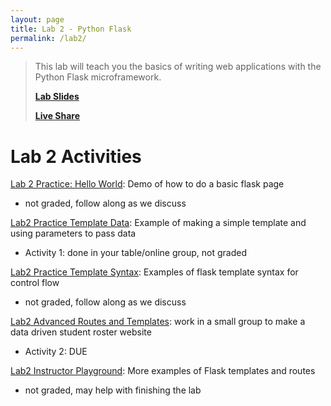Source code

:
 ```yaml
---
layout: page
title: Lab 2 - Python Flask
permalink: /lab2/
---
```


> This lab will teach you the basics of writing web applications with the Python Flask microframework.
>
> **[Lab Slides](/lab2/lab-2.pdf)**
> 
> **[Live Share](/lab2/liveshare.pdf)**


# Lab 2 Activities
[Lab 2 Practice: Hello World](): Demo of how to do a basic flask page
  - not graded, follow along as we discuss

[Lab2 Practice Template Data](): Example of making a simple template and using parameters to pass data
  - Activity 1: done in your table/online group, not graded

[Lab2 Practice Template Syntax](): Examples of flask template syntax for control flow
  - not graded, follow along as we discuss

[Lab2 Advanced Routes and Templates](): work in a small group to make a data driven student roster website
  - Activity 2: DUE

[Lab2 Instructor Playground](): More examples of Flask templates and routes
  - not graded, may help with finishing the lab
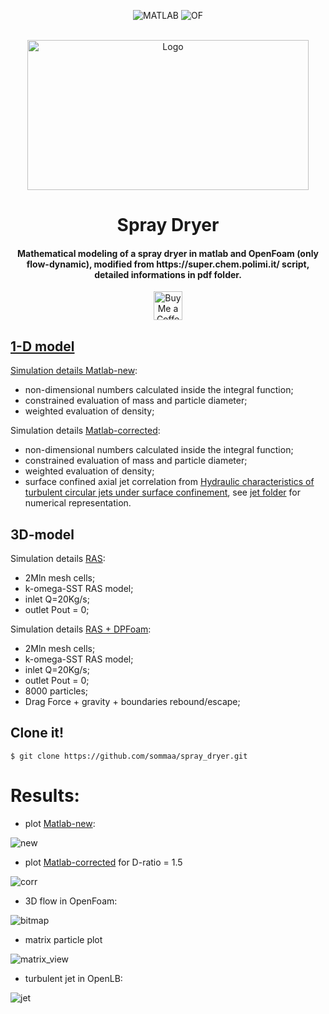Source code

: <div align="center">

![MATLAB](https://img.shields.io/badge/MATLAB-e86e05?style=for-the-badge&logo=Octave&logoColor=white)
![OF](https://img.shields.io/badge/OPENFOAM-3138c1.svg?&style=for-the-badge&logo=OPENFOAM&logoColor=white)

</div>

<!-- PROJECT LOGO -->
<br />
<div align="center">
  <a href="https://github.com/sommaa/spray_dryer">
    <img src="https://user-images.githubusercontent.com/120776791/210235026-1aae8c7f-3931-4496-b92d-35e1187e60de.png" alt="Logo" width="450" height="240">
  </a>
      <br />
    <h1 align="center">Spray Dryer</h3>
    <h4 align="center">Mathematical modeling of a spray dryer in matlab and OpenFoam (only flow-dynamic), modified from https://super.chem.polimi.it/ script, detailed informations in pdf folder.</h4>
</div>

<div align="center">

<a href='https://ko-fi.com/sommaa' target='_blank'><img height='35' style='border:0px;height:46px;' src='https://az743702.vo.msecnd.net/cdn/kofi3.png?v=0' border='0' alt='Buy Me a Coffee at ko-fi.com' />

</div>
  

## 1-D model
Simulation details [Matlab-new](./spray_matlab.m):
- non-dimensional numbers calculated inside the integral function;
- constrained evaluation of mass and particle diameter;
- weighted evaluation of density;

Simulation details [Matlab-corrected](./spray_matlab_corr.m):
- non-dimensional numbers calculated inside the integral function;
- constrained evaluation of mass and particle diameter;
- weighted evaluation of density;
- surface confined axial jet correlation from [Hydraulic characteristics of turbulent circular jets under surface confinement](https://doi.org/10.1080/09715010.2013.876725), see [jet folder](./jet) for numerical representation.
## 3D-model
Simulation details [RAS](./RAS):
- 2Mln mesh cells;
- k-omega-SST RAS model;
- inlet Q=20Kg/s;
- outlet Pout = 0;

Simulation details [RAS + DPFoam](./PART):
- 2Mln mesh cells;
- k-omega-SST RAS model;
- inlet Q=20Kg/s;
- outlet Pout = 0;
- 8000 particles;
- Drag Force + gravity + boundaries rebound/escape;

## Clone it!
```
$ git clone https://github.com/sommaa/spray_dryer.git
```
# Results:
- plot [Matlab-new](./spray_matlab.m):

![new](https://user-images.githubusercontent.com/120776791/210239070-f98a9f94-06b4-4d32-8390-32ecc7b09e4d.png)

- plot [Matlab-corrected](./spray_dryer_corrected) for D-ratio = 1.5

![corr](https://user-images.githubusercontent.com/120776791/210239108-a7332387-e0ab-49cf-8ee4-2ab084810a67.png)

- 3D flow in OpenFoam:

![bitmap](https://user-images.githubusercontent.com/120776791/210233646-6c381613-8675-4e05-a793-e01691cfe480.png)

- matrix particle plot

![matrix_view](https://user-images.githubusercontent.com/120776791/210233664-ca56476a-c940-4ee9-b692-c8fd118b6ad2.png)

- turbulent jet in OpenLB:

![jet](https://user-images.githubusercontent.com/120776791/210234167-184b5964-2845-4d13-9c66-8c63ec6dc062.png)

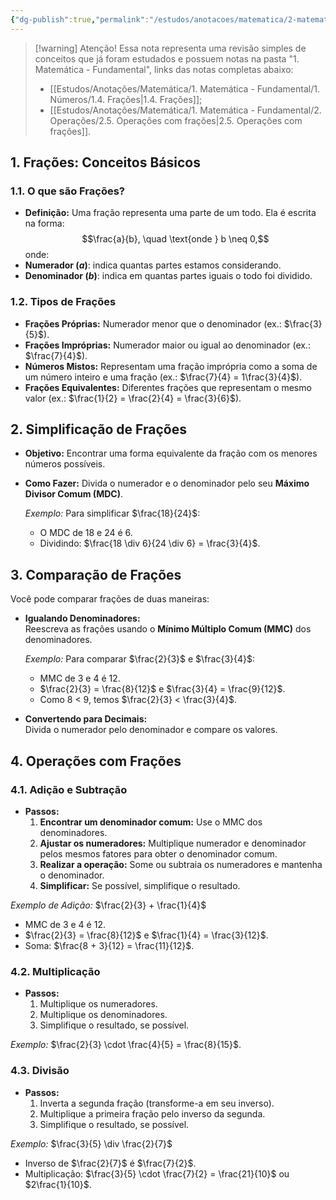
 ```yaml
---
{"dg-publish":true,"permalink":"/estudos/anotacoes/matematica/2-matematica-basico/3-fracoes-e-numeros-decimais/2-1-fracoes-revisao/","updated":"2025-03-15T14:07:15.285-03:00"}
---
```


> [!warning] Atenção!
> Essa nota representa uma revisão simples de conceitos que já foram estudados e possuem notas na pasta "1. Matemática - Fundamental", links das notas completas abaixo:
> - [[Estudos/Anotações/Matemática/1. Matemática - Fundamental/1. Números/1.4. Frações\|1.4. Frações]];
> - [[Estudos/Anotações/Matemática/1. Matemática - Fundamental/2. Operações/2.5. Operações com frações\|2.5. Operações com frações]].

## 1. Frações: Conceitos Básicos

### 1.1. O que são Frações?

- **Definição:** Uma fração representa uma parte de um todo. Ela é escrita na forma:
$$\frac{a}{b}, \quad \text{onde } b \neq 0,$$
onde:
- **Numerador ($a$)**: indica quantas partes estamos considerando.
- **Denominador ($b$)**: indica em quantas partes iguais o todo foi dividido.

### 1.2. Tipos de Frações

- **Frações Próprias:** Numerador menor que o denominador (ex.: $\frac{3}{5}$).
- **Frações Impróprias:** Numerador maior ou igual ao denominador (ex.: $\frac{7}{4}$).
- **Números Mistos:** Representam uma fração imprópria como a soma de um número inteiro e uma fração (ex.: $\frac{7}{4} = 1\frac{3}{4}$).
- **Frações Equivalentes:** Diferentes frações que representam o mesmo valor (ex.: $\frac{1}{2} = \frac{2}{4} = \frac{3}{6}$).

## 2. Simplificação de Frações

- **Objetivo:** Encontrar uma forma equivalente da fração com os menores números possíveis.
- **Como Fazer:** Divida o numerador e o denominador pelo seu **Máximo Divisor Comum (MDC)**.
	
	*Exemplo:* Para simplificar $\frac{18}{24}$:
	
	- O MDC de 18 e 24 é 6.
	- Dividindo: $\frac{18 \div 6}{24 \div 6} = \frac{3}{4}$.

## 3. Comparação de Frações

Você pode comparar frações de duas maneiras:

- **Igualando Denominadores:**  
	Reescreva as frações usando o **Mínimo Múltiplo Comum (MMC)** dos denominadores.
	
	*Exemplo:* Para comparar $\frac{2}{3}$ e $\frac{3}{4}$:
	
	- MMC de 3 e 4 é 12.
	- $\frac{2}{3} = \frac{8}{12}$ e $\frac{3}{4} = \frac{9}{12}$.
	- Como 8 < 9, temos $\frac{2}{3} < \frac{3}{4}$.

- **Convertendo para Decimais:**  
	Divida o numerador pelo denominador e compare os valores.

## 4. Operações com Frações

### 4.1. Adição e Subtração

- **Passos:**
	1. **Encontrar um denominador comum:** Use o MMC dos denominadores.
	2. **Ajustar os numeradores:** Multiplique numerador e denominador pelos mesmos fatores para obter o denominador comum.
	3. **Realizar a operação:** Some ou subtraia os numeradores e mantenha o denominador.
	4. **Simplificar:** Se possível, simplifique o resultado.

*Exemplo de Adição:* $\frac{2}{3} + \frac{1}{4}$

- MMC de 3 e 4 é 12.
- $\frac{2}{3} = \frac{8}{12}$ e $\frac{1}{4} = \frac{3}{12}$.
- Soma: $\frac{8 + 3}{12} = \frac{11}{12}$.

### 4.2. Multiplicação

- **Passos:**
	1. Multiplique os numeradores.
	2. Multiplique os denominadores.
	3. Simplifique o resultado, se possível.

*Exemplo:* $\frac{2}{3} \cdot \frac{4}{5} = \frac{8}{15}$.

### 4.3. Divisão

- **Passos:**
	1. Inverta a segunda fração (transforme-a em seu inverso).
	2. Multiplique a primeira fração pelo inverso da segunda.
	3. Simplifique o resultado, se possível.

*Exemplo:* $\frac{3}{5} \div \frac{2}{7}$

- Inverso de $\frac{2}{7}$ é $\frac{7}{2}$.
- Multiplicação: $\frac{3}{5} \cdot \frac{7}{2} = \frac{21}{10}$ ou $2\frac{1}{10}$.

● THE PROBLEM: Find the lines of the listing that contain the string "logoColor" and give how many there are, with no other words.

● RESPONSE: 2